Learn by Directing AI
Unit 1

Meet Assel and understand the problem

Step 1: Read the brief

Assel Nurzhanova runs two grain elevators in Kazakhstan's Kostanay region. Combined capacity: 120,000 tonnes of wheat, barley, and flax stored for export. Her storage management system logs everything -- bin occupancy, grain type, moisture readings, farmer accounts, arrival and dispatch dates. The system exports CSV files daily.

Open the email from Assel in the project brief. She explains the problem: 800 tonnes lost to spoilage over the past two years. She suspects temperature drops and humidity spikes are causing it, but right now the only weather data comes from someone writing numbers off a website into a notebook every morning. She needs the weather data pulled automatically and combined with her storage data so she can see patterns.

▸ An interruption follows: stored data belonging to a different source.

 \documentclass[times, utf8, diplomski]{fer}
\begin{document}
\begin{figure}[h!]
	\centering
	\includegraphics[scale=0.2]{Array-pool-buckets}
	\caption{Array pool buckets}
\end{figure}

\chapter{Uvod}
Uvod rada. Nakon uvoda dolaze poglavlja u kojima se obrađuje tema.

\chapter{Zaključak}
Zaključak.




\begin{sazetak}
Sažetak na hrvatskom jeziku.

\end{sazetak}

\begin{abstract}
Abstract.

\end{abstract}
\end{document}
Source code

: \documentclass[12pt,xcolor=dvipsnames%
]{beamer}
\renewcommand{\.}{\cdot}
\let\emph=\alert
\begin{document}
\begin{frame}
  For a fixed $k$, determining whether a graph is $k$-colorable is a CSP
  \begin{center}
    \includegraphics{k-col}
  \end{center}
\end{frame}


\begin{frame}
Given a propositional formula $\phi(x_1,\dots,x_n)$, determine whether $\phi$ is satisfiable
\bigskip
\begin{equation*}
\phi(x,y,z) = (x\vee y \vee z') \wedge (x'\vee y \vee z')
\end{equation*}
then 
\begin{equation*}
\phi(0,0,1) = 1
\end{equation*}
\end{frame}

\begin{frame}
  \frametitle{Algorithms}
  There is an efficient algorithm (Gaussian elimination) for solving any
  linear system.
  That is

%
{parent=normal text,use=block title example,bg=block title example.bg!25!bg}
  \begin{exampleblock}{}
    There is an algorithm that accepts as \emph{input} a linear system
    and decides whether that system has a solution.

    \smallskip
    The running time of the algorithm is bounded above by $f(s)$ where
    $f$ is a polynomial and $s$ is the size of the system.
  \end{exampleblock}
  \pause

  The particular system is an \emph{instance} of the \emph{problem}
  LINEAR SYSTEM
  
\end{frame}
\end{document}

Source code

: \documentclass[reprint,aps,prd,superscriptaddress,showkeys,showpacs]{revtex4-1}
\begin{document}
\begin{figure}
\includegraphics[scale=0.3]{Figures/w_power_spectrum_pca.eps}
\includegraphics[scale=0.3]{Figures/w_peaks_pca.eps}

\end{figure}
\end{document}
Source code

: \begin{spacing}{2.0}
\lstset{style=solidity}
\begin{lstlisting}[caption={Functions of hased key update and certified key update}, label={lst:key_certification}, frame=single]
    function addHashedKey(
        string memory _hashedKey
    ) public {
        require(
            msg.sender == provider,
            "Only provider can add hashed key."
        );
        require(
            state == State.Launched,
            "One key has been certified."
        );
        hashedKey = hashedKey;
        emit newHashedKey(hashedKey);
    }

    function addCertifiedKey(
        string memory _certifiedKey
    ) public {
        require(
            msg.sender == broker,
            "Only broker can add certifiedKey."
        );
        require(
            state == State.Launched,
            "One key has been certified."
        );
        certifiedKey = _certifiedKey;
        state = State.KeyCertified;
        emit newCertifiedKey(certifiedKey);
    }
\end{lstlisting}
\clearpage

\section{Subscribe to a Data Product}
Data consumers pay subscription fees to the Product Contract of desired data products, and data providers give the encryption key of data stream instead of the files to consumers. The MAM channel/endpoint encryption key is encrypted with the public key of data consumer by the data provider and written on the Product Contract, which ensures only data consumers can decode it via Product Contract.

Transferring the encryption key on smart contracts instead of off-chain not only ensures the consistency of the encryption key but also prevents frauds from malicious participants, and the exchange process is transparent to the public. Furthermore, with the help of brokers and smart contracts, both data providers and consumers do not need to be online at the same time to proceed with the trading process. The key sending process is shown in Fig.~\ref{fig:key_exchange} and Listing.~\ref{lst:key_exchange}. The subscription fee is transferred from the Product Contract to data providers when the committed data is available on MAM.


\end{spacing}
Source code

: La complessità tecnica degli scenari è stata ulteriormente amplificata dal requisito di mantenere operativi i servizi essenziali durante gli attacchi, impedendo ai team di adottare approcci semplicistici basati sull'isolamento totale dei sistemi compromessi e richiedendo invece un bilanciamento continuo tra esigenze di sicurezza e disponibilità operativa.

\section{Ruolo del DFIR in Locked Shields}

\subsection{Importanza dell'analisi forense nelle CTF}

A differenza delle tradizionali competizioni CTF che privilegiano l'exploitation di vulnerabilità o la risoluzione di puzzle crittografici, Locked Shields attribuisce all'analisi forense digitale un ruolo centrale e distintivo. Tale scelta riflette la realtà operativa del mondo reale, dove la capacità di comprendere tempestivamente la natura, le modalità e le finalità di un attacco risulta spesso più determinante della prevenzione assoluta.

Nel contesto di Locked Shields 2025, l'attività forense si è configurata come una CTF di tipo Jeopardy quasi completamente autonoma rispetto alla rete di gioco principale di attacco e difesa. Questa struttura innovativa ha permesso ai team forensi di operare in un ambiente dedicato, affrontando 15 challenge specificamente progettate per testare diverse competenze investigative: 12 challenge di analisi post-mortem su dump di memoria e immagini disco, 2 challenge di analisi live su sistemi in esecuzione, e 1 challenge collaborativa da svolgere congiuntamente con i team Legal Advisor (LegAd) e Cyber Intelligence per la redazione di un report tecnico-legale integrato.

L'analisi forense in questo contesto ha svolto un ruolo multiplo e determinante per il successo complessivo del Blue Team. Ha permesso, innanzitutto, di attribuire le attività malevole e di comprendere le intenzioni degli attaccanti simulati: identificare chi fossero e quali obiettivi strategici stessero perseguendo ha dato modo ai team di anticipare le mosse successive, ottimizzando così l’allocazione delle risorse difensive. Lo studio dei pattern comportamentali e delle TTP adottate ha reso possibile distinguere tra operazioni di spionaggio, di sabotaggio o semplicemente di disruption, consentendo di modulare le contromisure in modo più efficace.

Pay attention to what Assel is actually asking for. She does not need a one-time report. She needs two data sources -- storage and weather -- combined in a way that shows correlations. And it has to work as a daily update.

Step 2: Message Assel

Open the chat with Assel. She is waiting to hear from you.

Pick one of the suggested messages to introduce yourself and confirm you understand the problem. Assel responds directly. She is glad someone is working on this. She confirms the two elevators and says the data exports are daily CSVs. She mentions the 800 tonnes of spoilage with the tone of someone who has been watching it happen and could not do anything about it.

That directness is how Assel operates. She says what she means, does not soften it, and expects the same from you.

Step 3: Review the pipeline specification

Open materials/pipeline-spec.md. This defines what you are building and what "correct" looks like.

The spec describes a pipeline with two data sources: storage CSVs from both elevators and weather data from the Open-Meteo API. The target is a combined fact table that joins storage readings with weather conditions by date -- so Assel can see what weather conditions were present when spoilage occurred.

Read the verification targets. These are the numbers you will check your work against. A pipeline that runs without errors but produces the wrong row count is a broken pipeline. You learned that with Carlos's honey data. The same principle applies here -- the terrain is different, the question is the same.

Step 4: Explore the Elevator A data

Open materials/storage-data/elevator-a-sample.csv. This is one month of storage data from Elevator A.

Look at the columns: bin_id, grain_type, moisture_pct, farmer_id, reading_date, dispatch_date, quality_status. Each row is a daily reading for one bin -- what grain is in it, the moisture level, whose grain it is, and whether the quality is good, degraded, or spoilage.

Look at the bin_id values. They follow a pattern: A-001, A-002, A-003. That "A" is Elevator A. Notice that the file itself does not say which elevator the data comes from -- you have to know from the filename.

Step 5: Explore the Elevator B data

Open materials/storage-data/elevator-b-sample.csv. This is one month from Elevator B.

Look at the bin_id column. Different format: B1-01, B1-02, B1-03. Same columns, same kind of data, different numbering scheme. The two elevators use different systems for identifying their bins.

When you combine data from both elevators, this matters. A query that groups by bin_id will treat A-001 and B1-01 as completely separate identifiers. That is correct -- they are different bins. But the data needs an elevator column so you can tell which facility each reading came from. The CSV files do not include one.


Check your understanding: What two data sources need to be combined? How do the two elevators' bin numbering formats differ?